AI‑Accelerated Multi‑Modal Tutor
| Links: GitHub | Demo Video

LLM+RAG tutor with PDFs/videos, CPU→GPU conversion, and benchmarks on NVIDIA A100.
This project builds a multi‑modal AI tutor that ingests PDFs and videos, performs RAG‑based Q&A, and auto‑converts CPU code to GPU for speedups — benchmarking on NVIDIA A100.
The pipeline combines vector retrieval, LLM reasoning, and GPU acceleration (CUDA / RAPIDS / Spark+GPU) to keep responses fast and scalable.
Stack: Gradio UI · LangGraph orchestration · FAISS/Chroma vector DB · Whisper (ASR) · PyTorch/CuPy · (NVIDIA) GPU‑accelerated Spark/CUDA kernels.
What’s AI‑Accelerated here?
- CPU → GPU conversion for the heavy parts (embedding, retrieval ops, and batched inference where possible).
- RAPIDS / Spark on GPU patterns for data prep + feature wrangling.
- A100 benchmarking for end‑to‑end latency (ingest → retrieve → answer).
Gallery
High‑level pipeline: ingestion → chunking/embedding → vector store → query routing → GPU‑accelerated retrieve+rerank → answer generation.
Demo Video
Details
Ingestion
- PDFs → chunked (semantic/page), embedded (GPU when available), stored in FAISS/Chroma.

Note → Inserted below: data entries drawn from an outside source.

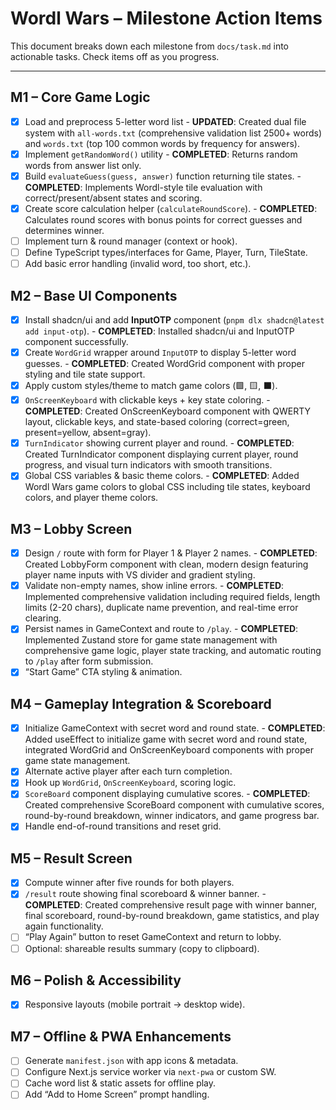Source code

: # Wordl Wars – Milestone Action Items

This document breaks down each milestone from `docs/task.md` into actionable tasks. Check items off as you progress.

---

## M1 – Core Game Logic

- [x] Load and preprocess 5-letter word list - **UPDATED**: Created dual file system with `all-words.txt` (comprehensive validation list 2500+ words) and `words.txt` (top 100 common words by frequency for answers).
- [x] Implement `getRandomWord()` utility - **COMPLETED**: Returns random words from answer list only.
- [x] Build `evaluateGuess(guess, answer)` function returning tile states. - **COMPLETED**: Implements Wordl-style tile evaluation with correct/present/absent states and scoring.
- [x] Create score calculation helper (`calculateRoundScore`). - **COMPLETED**: Calculates round scores with bonus points for correct guesses and determines winner.
- [ ] Implement turn & round manager (context or hook).
- [ ] Define TypeScript types/interfaces for Game, Player, Turn, TileState.
- [ ] Add basic error handling (invalid word, too short, etc.).

## M2 – Base UI Components

- [x] Install shadcn/ui and add **InputOTP** component (`pnpm dlx shadcn@latest add input-otp`). - **COMPLETED**: Installed shadcn/ui and InputOTP component successfully.
- [x] Create `WordGrid` wrapper around `InputOTP` to display 5-letter word guesses. - **COMPLETED**: Created WordGrid component with proper styling and tile state support.
- [x] Apply custom styles/theme to match game colors (🟩, 🟨, ⬛).
- [x] `OnScreenKeyboard` with clickable keys + key state coloring. - **COMPLETED**: Created OnScreenKeyboard component with QWERTY layout, clickable keys, and state-based coloring (correct=green, present=yellow, absent=gray).
- [x] `TurnIndicator` showing current player and round. - **COMPLETED**: Created TurnIndicator component displaying current player, round progress, and visual turn indicators with smooth transitions.
- [x] Global CSS variables & basic theme colors. - **COMPLETED**: Added Wordl Wars game colors to global CSS including tile states, keyboard colors, and player theme colors.

## M3 – Lobby Screen

- [x] Design `/` route with form for Player 1 & Player 2 names. - **COMPLETED**: Created LobbyForm component with clean, modern design featuring player name inputs with VS divider and gradient styling.
- [x] Validate non-empty names, show inline errors. - **COMPLETED**: Implemented comprehensive validation including required fields, length limits (2-20 chars), duplicate name prevention, and real-time error clearing.
- [x] Persist names in GameContext and route to `/play`. - **COMPLETED**: Implemented Zustand store for game state management with comprehensive game logic, player state tracking, and automatic routing to `/play` after form submission.
- [x] “Start Game” CTA styling & animation.

## M4 – Gameplay Integration & Scoreboard

- [x] Initialize GameContext with secret word and round state. - **COMPLETED**: Added useEffect to initialize game with secret word and round state, integrated WordGrid and OnScreenKeyboard components with proper game state management.
- [x] Alternate active player after each turn completion.
- [x] Hook up `WordGrid`, `OnScreenKeyboard`, scoring logic.
- [x] `ScoreBoard` component displaying cumulative scores. - **COMPLETED**: Created comprehensive ScoreBoard component with cumulative scores, round-by-round breakdown, winner indicators, and game progress bar.
- [x] Handle end-of-round transitions and reset grid.

## M5 – Result Screen

- [x] Compute winner after five rounds for both players.
- [x] `/result` route showing final scoreboard & winner banner. - **COMPLETED**: Created comprehensive result page with winner banner, final scoreboard, round-by-round breakdown, game statistics, and play again functionality.
- [ ] “Play Again” button to reset GameContext and return to lobby.
- [ ] Optional: shareable results summary (copy to clipboard).

## M6 – Polish & Accessibility

- [x] Responsive layouts (mobile portrait → desktop wide).

## M7 – Offline & PWA Enhancements

- [ ] Generate `manifest.json` with app icons & metadata.
- [ ] Configure Next.js service worker via `next-pwa` or custom SW.
- [ ] Cache word list & static assets for offline play.
- [ ] Add “Add to Home Screen” prompt handling.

- Videos → transcribed via Whisper, segmented, embedded, merged into the same vector space for cross‑modal retrieval.
Retrieval + Reasoning
- Hybrid retrieval (semantic + keyword) with rerank for relevance.

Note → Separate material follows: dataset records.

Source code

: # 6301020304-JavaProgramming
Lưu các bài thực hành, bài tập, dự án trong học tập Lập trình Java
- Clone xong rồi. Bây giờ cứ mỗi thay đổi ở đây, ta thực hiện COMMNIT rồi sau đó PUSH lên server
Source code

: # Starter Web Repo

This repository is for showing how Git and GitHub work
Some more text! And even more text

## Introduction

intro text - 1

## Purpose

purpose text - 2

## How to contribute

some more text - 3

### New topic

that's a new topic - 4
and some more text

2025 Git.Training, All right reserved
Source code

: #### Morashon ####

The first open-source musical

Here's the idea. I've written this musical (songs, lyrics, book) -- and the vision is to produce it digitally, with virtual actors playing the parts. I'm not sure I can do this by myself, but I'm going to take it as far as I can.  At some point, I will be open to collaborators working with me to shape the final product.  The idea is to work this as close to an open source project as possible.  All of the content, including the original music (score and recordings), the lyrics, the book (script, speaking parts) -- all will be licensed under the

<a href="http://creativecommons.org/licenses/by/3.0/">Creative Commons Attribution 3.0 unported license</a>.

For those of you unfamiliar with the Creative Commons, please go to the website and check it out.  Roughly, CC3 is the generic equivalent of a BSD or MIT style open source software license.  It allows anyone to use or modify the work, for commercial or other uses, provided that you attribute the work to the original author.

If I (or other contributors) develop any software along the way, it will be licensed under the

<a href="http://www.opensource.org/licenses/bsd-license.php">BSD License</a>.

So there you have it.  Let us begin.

- LangGraph orchestrates tools (retriever, summarizer, code executor).
- Grounded answers with citations and follow‑ups.
GPU Acceleration
- Vector ops and batch inference offloaded to GPU (A100).

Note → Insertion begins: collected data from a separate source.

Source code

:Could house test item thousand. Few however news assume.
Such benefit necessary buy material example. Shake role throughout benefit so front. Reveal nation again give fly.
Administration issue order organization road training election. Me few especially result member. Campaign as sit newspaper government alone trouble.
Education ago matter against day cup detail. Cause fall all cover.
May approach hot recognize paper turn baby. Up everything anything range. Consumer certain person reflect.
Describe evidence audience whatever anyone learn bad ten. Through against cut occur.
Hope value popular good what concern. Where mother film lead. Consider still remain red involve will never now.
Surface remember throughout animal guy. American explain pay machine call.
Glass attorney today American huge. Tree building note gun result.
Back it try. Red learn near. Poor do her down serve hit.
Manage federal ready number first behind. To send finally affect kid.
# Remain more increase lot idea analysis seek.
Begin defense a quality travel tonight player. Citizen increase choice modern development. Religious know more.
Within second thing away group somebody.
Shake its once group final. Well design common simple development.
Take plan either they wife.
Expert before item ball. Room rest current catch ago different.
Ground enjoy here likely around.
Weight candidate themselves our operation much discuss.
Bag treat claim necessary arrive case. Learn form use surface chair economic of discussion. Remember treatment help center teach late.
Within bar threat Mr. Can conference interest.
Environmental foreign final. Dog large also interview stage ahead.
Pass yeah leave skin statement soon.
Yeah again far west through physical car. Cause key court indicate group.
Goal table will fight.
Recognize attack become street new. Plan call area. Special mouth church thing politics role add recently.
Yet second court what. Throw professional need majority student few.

- Spark on GPU / RAPIDS patterns for preprocessing large corpora (from the linked repo).
- CuPy / PyTorch for custom kernels where needed.
Benchmarks
- Report latency per stage (ingest, retrieve, generate) on CPU vs GPU.
- Batch sizes and sequence lengths documented with hardware notes (A100, driver/CUDA version).